→ TASK INPUT:
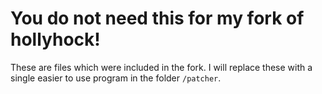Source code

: # You do not need this for my fork of hollyhock!

These are files which were included in the fork. I will replace these with a single easier to use program in the folder `/patcher`.
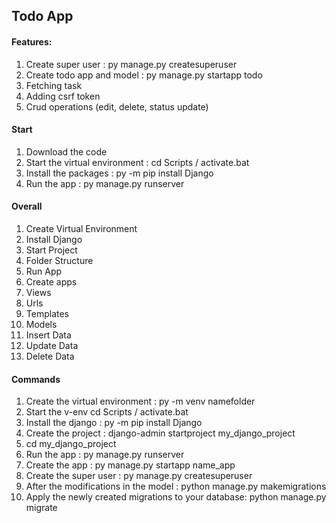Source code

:## Todo App

#### Features:
1. Create super user : py manage.py createsuperuser
2. Create todo app and model :  py manage.py startapp todo
3. Fetching task
4. Adding csrf token
5. Crud operations (edit, delete, status update)

#### Start
1. Download the code
2. Start the virtual environment : cd Scripts / activate.bat
3. Install the packages : py -m pip install Django
4. Run the app : py manage.py runserver 



#### Overall 
1. Create Virtual Environment
2. Install Django
3. Start Project
4. Folder Structure
5. Run App
6. Create apps
7. Views
8. Urls
9. Templates
10. Models
11. Insert Data
12. Update Data
13. Delete Data

#### Commands

1. Create the virtual environment : py -m venv namefolder
2. Start the v-env  cd Scripts / activate.bat
3. Install the django : py -m pip install Django
4. Create the project : django-admin startproject my_django_project
5. cd my_django_project
6. Run the app : py manage.py runserver 
7. Create the app : py manage.py startapp name_app
8. Create the super user : py manage.py createsuperuser
9. After the modifications in the model : python manage.py makemigrations
10. Apply the newly created migrations to your database:  python manage.py migrate
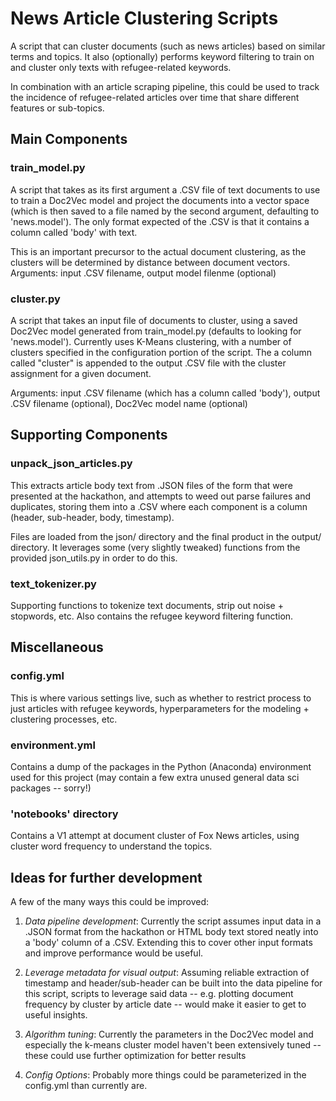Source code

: # News Article Clustering Scripts

A script that can cluster documents (such as news articles) based on similar terms and topics. 
It also (optionally) performs keyword filtering to train on and cluster only texts with refugee-related keywords.

In combination with an article scraping pipeline, this could be used to track the incidence of refugee-related articles over time that share different features or sub-topics.

## Main Components

### train_model.py

A script that takes as its first argument a .CSV file of text documents to use to train a Doc2Vec model and project the documents into a vector space (which is then saved to a file named by the second argument, defaulting to 'news.model'). The only format expected of the .CSV is that it contains a column called 'body' with text.

This is an important precursor to the actual document clustering, as the clusters will be determined by distance between document vectors. Arguments: input .CSV filename, output model filenme (optional)

### cluster.py

A script that takes an input file of documents to cluster, using a saved Doc2Vec model generated from train_model.py (defaults to looking for 'news.model'). Currently uses K-Means clustering, with a number of clusters specified in the configuration portion of the script. The a column called "cluster" is appended to the output .CSV file with the cluster assignment for a given document.

Arguments: input .CSV filename (which has a column called 'body'), output .CSV filename (optional), Doc2Vec model name (optional)

## Supporting Components

### unpack_json_articles.py

This extracts article body text from .JSON files of the form that were presented at the hackathon, and attempts to weed out parse failures and duplicates, storing them into a .CSV where each component is a column (header, sub-header, body, timestamp).

Files are loaded from the json/ directory and the final product in the output/ directory. It leverages some (very slightly tweaked) functions from the provided json_utils.py in order to do this.

### text_tokenizer.py

Supporting functions to tokenize text documents, strip out noise + stopwords, etc. Also contains the refugee keyword filtering function.

## Miscellaneous

### config.yml

This is where various settings live, such as whether to restrict process to just articles with refugee keywords, hyperparameters for the modeling + clustering processes, etc.

### environment.yml

Contains a dump of the packages in the Python (Anaconda) environment used for this project (may contain a few extra unused general data sci packages -- sorry!)

### 'notebooks' directory

Contains a V1 attempt at document cluster of Fox News articles, using cluster word frequency to understand the topics.

## Ideas for further development

A few of the many ways this could be improved:

1. *Data pipeline development*:  Currently the script assumes input data in a .JSON format from the hackathon or HTML body text stored neatly into a 'body' column of a .CSV. Extending this to cover other input formats and improve performance would be useful.

2. *Leverage metadata for visual output*: Assuming reliable extraction of timestamp and header/sub-header can be built into the data pipeline for this script, scripts to leverage said data -- e.g. plotting document frequency by cluster by article date -- would make it easier to get to useful insights.

3. *Algorithm tuning*: Currently the parameters in the Doc2Vec model and especially the k-means cluster model haven't been extensively tuned -- these could use further optimization for better results

4. *Config Options*: Probably more things could be parameterized in the config.yml than currently are.
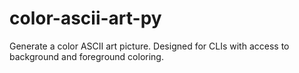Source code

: # color-ascii-art-py
Generate a color ASCII art picture. Designed for CLIs with access to background and foreground coloring.
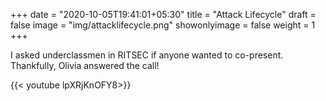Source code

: +++
date = "2020-10-05T19:41:01+05:30"
title = "Attack Lifecycle"
draft = false
image = "img/attacklifecycle.png"
showonlyimage = false
weight = 1
+++

I asked underclassmen in RITSEC if anyone wanted to co-present. Thankfully, Olivia answered the call!

{{< youtube lpXRjKnOFY8>}}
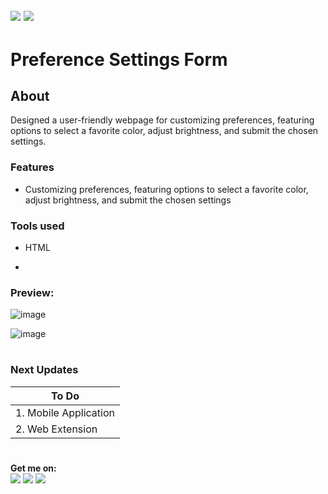![](https://img.shields.io/badge/python-3.x-blue?logo=python&logoColor=yellow&labelColor=black)
![](https://img.shields.io/badge/License-MIT-green?labelColor=black)
-----------------------------------------------------------------------------------------------------------------------
# Preference Settings Form

## About

Designed a user-friendly webpage for customizing preferences, featuring options to select a favorite color, adjust brightness, and submit the chosen settings.

### Features

- Customizing preferences, featuring options to select a favorite color, adjust brightness, and submit the chosen settings

       
### Tools used
- HTML

- 
### Preview:

![image](https://github.com/Pramod2021-24IT/Preference-Settings-Form/assets/95674009/5be959ef-27f4-4d6f-a404-3473d0e2a2e8)

![image](https://github.com/Pramod2021-24IT/Preference-Settings-Form/assets/95674009/3ef8c1fe-ba07-4ac7-8610-80080afd911a)


#

### Next Updates 

| To Do                     |
|---------------------------|
| 1. Mobile Application     |
| 2. Web Extension          |

#

**Get me on:** <br>
[![](https://img.shields.io/badge/LinkedIn-pramodmaurya9621-blue?logo=Linkedin&logoColor=blue&labelColor=black)](https://www.linkedin.com/in/pramodmaurya9621/)
[![](https://img.shields.io/badge/Gmail-pramod.maurya12321%40gmail.com-red?logo=Gmail&logoColor=Red&labelColor=black)](mailto:pramod.maurya12321@gmail.com)
[![](https://img.shields.io/badge/Telegram-PramodMaurya9621-blue?logo=Telegram&labelColor=black)](https://t.me/PramodMaurya9621) <br>
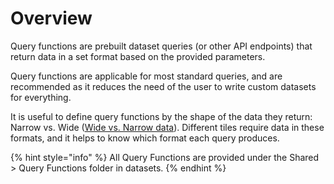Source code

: # Overview

Query functions are prebuilt dataset queries (or other API endpoints) that return data in a set format based on the provided parameters.

Query functions are applicable for most standard queries, and are recommended as it reduces the need of the user to write custom datasets for everything.

It is useful to define query functions by the shape of the data they return: Narrow vs. Wide ([Wide vs. Narrow data](wide-vs.-narrow-data.md)). Different tiles require data in these formats, and it helps to know which format each query produces.

{% hint style="info" %}
All Query Functions are provided under the Shared > Query Functions folder in datasets.
{% endhint %}
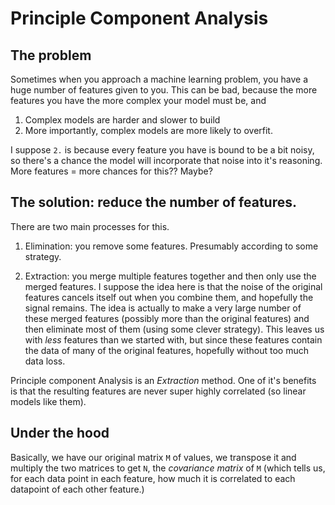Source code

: # Principle Component Analysis

## The problem

Sometimes when you approach a machine learning problem, you have a huge number of features given to you. This can be bad, because the more features you have the more complex your model must be, and 

1. Complex models are harder and slower to build
2. More importantly, complex models are more likely to overfit. 

I suppose `2.` is because every feature you have is bound to be a bit noisy, so there's a chance the model will incorporate that noise into it's reasoning. More features = more chances for this?? Maybe? 

## The solution: reduce the number of features.

There are two main processes for this.

1. Elimination: you remove some features. Presumably according to some strategy.

2. Extraction: you merge multiple features together and then only use the merged features. I suppose the idea here is that the noise of the original features cancels itself out when you combine them, and hopefully the signal remains. The idea is actually to make a very large number of these merged features (possibly more than the original features) and then eliminate most of them (using some clever strategy). This leaves us with *less* features than we started with, but since these features contain the data of many of the original features, hopefully without too much data loss.

Principle component Analysis is an *Extraction* method. One of it's benefits is that the resulting features are never super highly correlated (so linear models like them).

## Under the hood

 Basically, we have our original matrix `M` of values, we transpose it and multiply the two matrices to get `N`, the *covariance matrix* of `M` (which tells us, for each data point in each feature, how much it is correlated to each datapoint of each other feature.)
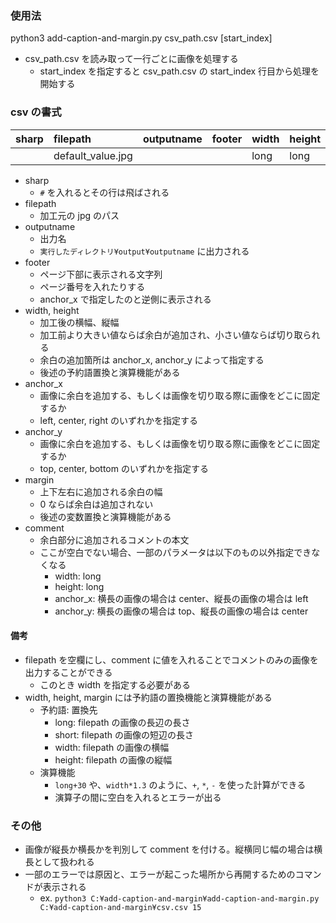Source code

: ### 使用法
python3 add-caption-and-margin.py csv_path.csv [start_index]

- csv_path.csv を読み取って一行ごとに画像を処理する
  - start_index を指定すると csv_path.csv の start_index 行目から処理を開始する

### csv の書式

|sharp|filepath|outputname|footer|width|height|anchor_x|anchor_y|margin|comment|
|:----|:-------|:---------|:-----|:----|:-----|:-------|:-------|:-----|:------|
||default_value.jpg|||long|long|left|top|long*0.01||

- sharp
  - `#` を入れるとその行は飛ばされる
- filepath
  - 加工元の jpg のパス
- outputname
  - 出力名
  - `実行したディレクトリ¥output¥outputname` に出力される
- footer
  - ページ下部に表示される文字列
  - ページ番号を入れたりする
  - anchor_x で指定したのと逆側に表示される
- width, height
  - 加工後の横幅、縦幅
  - 加工前より大きい値ならば余白が追加され、小さい値ならば切り取られる
  - 余白の追加箇所は anchor_x, anchor_y によって指定する
  - 後述の予約語置換と演算機能がある
- anchor_x
  - 画像に余白を追加する、もしくは画像を切り取る際に画像をどこに固定するか
  - left, center, right のいずれかを指定する
- anchor_y
  - 画像に余白を追加する、もしくは画像を切り取る際に画像をどこに固定するか
  - top, center, bottom のいずれかを指定する
- margin
  - 上下左右に追加される余白の幅
  - 0 ならば余白は追加されない
  - 後述の変数置換と演算機能がある
- comment
  - 余白部分に追加されるコメントの本文
  - ここが空白でない場合、一部のパラメータは以下のもの以外指定できなくなる
    - width: long
    - height: long
    - anchor_x: 横長の画像の場合は center、縦長の画像の場合は left
    - anchor_y: 横長の画像の場合は top、縦長の画像の場合は center

#### 備考

- filepath を空欄にし、comment に値を入れることでコメントのみの画像を出力することができる
  - このとき width を指定する必要がある
- width, height, margin には予約語の置換機能と演算機能がある
  - 予約語: 置換先
    - long: filepath の画像の長辺の長さ
    - short: filepath の画像の短辺の長さ
    - width: filepath の画像の横幅
    - height: filepath の画像の縦幅
  - 演算機能
    - `long+30` や、`width*1.3` のように、`+`, `*`, `-` を使った計算ができる
    - 演算子の間に空白を入れるとエラーが出る

### その他

- 画像が縦長か横長かを判別して comment を付ける。縦横同じ幅の場合は横長として扱われる
- 一部のエラーでは原因と、エラーが起こった場所から再開するためのコマンドが表示される
  - ex. `python3 C:¥add-caption-and-margin¥add-caption-and-margin.py C:¥add-caption-and-margin¥csv.csv 15`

→ INSTRUCTIONS TO FOLLOW: Quote the lines above exactly, starting with the one that has "9. After the" and ending with the one that has "### cluster.py"; drop the pictures and include nothing else.

→ RESULT OF THIS TASK:
9. After the modifications in the model : python manage.py makemigrations
10. Apply the newly created migrations to your database:  python manage.py migrate
Source code

: # News Article Clustering Scripts

A script that can cluster documents (such as news articles) based on similar terms and topics. 
It also (optionally) performs keyword filtering to train on and cluster only texts with refugee-related keywords.

In combination with an article scraping pipeline, this could be used to track the incidence of refugee-related articles over time that share different features or sub-topics.

## Main Components

### train_model.py

A script that takes as its first argument a .CSV file of text documents to use to train a Doc2Vec model and project the documents into a vector space (which is then saved to a file named by the second argument, defaulting to 'news.model'). The only format expected of the .CSV is that it contains a column called 'body' with text.

This is an important precursor to the actual document clustering, as the clusters will be determined by distance between document vectors. Arguments: input .CSV filename, output model filenme (optional)

### cluster.py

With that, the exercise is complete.